Natural gas price jumps above $5 as deep-freeze forecast tightens supply — storage report looms

By |2026-01-22T19:04:35+02:00January 22, 2026|Forex News, News|0 Comments


New York, January 22, 2026, 06:30 EST — Premarket

  • U.S. Henry Hub natural gas futures climbed roughly 10%, reaching around $5.40 per mmBtu in early Thursday trading
  • A cold snap hitting in late January is driving up demand and sparking concerns over production “freeze-offs”
  • Traders await the upcoming U.S. storage report to confirm inventory levels

U.S. natural gas prices surged once more in early Thursday trading, with the Henry Hub benchmark climbing past $5 per million British thermal units (mmBtu). Front-month futures gained roughly 10%, hitting about $5.38 per mmBtu by 5:58 a.m. EST. (Businessinsider)

This matters because gas not only heats homes but also powers a significant share of U.S. electricity. When forecasts turn colder, demand often jumps quicker than supply can catch up.
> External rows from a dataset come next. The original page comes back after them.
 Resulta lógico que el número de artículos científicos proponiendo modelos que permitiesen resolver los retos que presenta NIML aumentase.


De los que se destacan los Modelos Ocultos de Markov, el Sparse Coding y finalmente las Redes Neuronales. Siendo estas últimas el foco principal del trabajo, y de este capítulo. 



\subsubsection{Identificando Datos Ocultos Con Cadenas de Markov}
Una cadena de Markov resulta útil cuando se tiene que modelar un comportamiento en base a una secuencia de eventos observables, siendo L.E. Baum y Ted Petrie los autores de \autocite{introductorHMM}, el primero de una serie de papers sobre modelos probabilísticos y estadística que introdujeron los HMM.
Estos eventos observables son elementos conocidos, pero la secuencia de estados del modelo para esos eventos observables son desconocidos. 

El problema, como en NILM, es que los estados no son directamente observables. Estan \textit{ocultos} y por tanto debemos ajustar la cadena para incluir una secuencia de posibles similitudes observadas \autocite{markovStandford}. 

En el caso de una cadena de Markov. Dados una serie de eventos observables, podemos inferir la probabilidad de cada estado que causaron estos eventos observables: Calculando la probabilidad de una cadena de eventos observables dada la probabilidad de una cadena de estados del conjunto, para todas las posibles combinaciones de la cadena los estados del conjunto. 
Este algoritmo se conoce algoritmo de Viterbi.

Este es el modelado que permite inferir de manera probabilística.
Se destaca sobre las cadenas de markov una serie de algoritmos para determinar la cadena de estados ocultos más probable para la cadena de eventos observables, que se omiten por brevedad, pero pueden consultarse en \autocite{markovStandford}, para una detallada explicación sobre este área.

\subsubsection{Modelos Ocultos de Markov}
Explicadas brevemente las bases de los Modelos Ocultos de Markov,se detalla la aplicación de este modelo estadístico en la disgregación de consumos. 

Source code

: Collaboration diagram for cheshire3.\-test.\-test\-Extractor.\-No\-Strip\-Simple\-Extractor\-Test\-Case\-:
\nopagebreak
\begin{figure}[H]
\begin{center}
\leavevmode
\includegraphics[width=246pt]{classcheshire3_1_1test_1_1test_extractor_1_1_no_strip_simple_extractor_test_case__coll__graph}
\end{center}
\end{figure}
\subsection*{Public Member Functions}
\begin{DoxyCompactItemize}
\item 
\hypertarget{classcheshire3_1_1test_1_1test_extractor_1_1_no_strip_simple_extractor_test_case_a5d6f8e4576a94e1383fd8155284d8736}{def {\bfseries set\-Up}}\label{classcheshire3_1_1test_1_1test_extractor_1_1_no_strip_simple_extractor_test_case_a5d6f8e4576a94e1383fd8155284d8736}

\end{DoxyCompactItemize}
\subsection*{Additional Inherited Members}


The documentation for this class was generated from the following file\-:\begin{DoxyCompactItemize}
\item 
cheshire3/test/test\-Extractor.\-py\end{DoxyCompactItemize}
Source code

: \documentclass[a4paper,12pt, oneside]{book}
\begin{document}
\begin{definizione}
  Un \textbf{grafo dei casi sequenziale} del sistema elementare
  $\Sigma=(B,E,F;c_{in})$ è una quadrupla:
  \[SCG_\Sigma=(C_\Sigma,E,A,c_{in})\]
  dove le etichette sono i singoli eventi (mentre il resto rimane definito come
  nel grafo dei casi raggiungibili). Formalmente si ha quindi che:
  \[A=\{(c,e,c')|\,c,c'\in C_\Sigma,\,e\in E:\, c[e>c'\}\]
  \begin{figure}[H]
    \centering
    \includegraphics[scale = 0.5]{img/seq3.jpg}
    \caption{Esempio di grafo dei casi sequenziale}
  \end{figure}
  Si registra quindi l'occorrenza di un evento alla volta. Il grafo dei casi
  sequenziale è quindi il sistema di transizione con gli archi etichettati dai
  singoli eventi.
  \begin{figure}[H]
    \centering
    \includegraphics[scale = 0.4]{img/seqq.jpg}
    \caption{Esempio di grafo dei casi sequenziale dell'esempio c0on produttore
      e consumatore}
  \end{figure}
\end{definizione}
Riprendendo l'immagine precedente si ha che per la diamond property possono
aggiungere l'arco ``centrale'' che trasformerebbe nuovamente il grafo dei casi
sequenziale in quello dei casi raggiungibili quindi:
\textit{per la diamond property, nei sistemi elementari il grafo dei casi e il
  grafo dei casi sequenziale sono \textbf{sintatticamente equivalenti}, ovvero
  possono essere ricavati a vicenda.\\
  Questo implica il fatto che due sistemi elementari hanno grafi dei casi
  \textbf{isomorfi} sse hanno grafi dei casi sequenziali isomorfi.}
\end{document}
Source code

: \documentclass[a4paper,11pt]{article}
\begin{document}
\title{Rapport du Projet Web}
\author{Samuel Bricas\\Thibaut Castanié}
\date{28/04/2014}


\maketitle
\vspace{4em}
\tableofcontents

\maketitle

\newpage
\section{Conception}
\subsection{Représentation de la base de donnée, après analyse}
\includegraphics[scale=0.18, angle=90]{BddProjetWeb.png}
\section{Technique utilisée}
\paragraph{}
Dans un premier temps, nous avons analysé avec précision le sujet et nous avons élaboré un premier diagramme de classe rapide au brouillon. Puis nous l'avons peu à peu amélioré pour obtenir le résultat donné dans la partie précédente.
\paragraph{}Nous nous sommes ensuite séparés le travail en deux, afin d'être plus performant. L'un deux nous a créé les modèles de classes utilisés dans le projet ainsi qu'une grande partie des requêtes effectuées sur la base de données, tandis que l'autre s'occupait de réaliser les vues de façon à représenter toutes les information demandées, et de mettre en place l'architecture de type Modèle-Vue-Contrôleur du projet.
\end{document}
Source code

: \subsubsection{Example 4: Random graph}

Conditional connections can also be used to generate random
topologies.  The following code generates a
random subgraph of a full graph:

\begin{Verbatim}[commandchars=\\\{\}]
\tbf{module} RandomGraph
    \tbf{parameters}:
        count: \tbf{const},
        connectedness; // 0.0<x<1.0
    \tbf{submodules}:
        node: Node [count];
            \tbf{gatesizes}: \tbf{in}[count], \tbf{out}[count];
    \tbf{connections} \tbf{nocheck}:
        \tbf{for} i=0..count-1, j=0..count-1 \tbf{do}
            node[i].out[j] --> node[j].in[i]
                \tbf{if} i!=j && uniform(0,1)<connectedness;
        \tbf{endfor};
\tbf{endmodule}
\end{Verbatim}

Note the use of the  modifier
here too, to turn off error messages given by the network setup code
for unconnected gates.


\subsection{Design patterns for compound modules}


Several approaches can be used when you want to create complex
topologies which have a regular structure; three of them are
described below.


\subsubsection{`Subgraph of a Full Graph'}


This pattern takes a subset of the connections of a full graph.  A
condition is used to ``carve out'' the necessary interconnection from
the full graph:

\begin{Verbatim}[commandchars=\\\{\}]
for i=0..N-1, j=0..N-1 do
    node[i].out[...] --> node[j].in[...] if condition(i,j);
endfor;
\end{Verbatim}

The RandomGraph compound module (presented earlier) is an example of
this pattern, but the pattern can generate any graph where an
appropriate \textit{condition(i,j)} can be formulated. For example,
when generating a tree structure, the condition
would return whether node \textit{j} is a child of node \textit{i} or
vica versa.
Traders are also monitoring “freeze-offs” — those periods when extreme cold clogs wells and gathering systems — even as liquefied natural gas export plants continue pulling feedgas from the domestic market.

The February contract closed at $4.875 per mmBtu Wednesday, climbing 96.8 cents after a roughly 26% jump the day before. That two-day rally, about 57% in total, marked the biggest surge ever for the front-month contract and sent 30-day implied volatility up to 131.9%. Meanwhile, the spread between February and March contracts hit a record premium of $1.36. LSEG reported Lower 48 production at 108.7 billion cubic feet per day (bcfd) so far in January, down from 109.7 bcfd in December. Demand—including exports—is expected to increase next week. LNG feedgas has averaged 18.5 bcfd this month. Shares of gas producers EQT and Expand Energy gained roughly 6% and 4% Wednesday. (EnergyNow)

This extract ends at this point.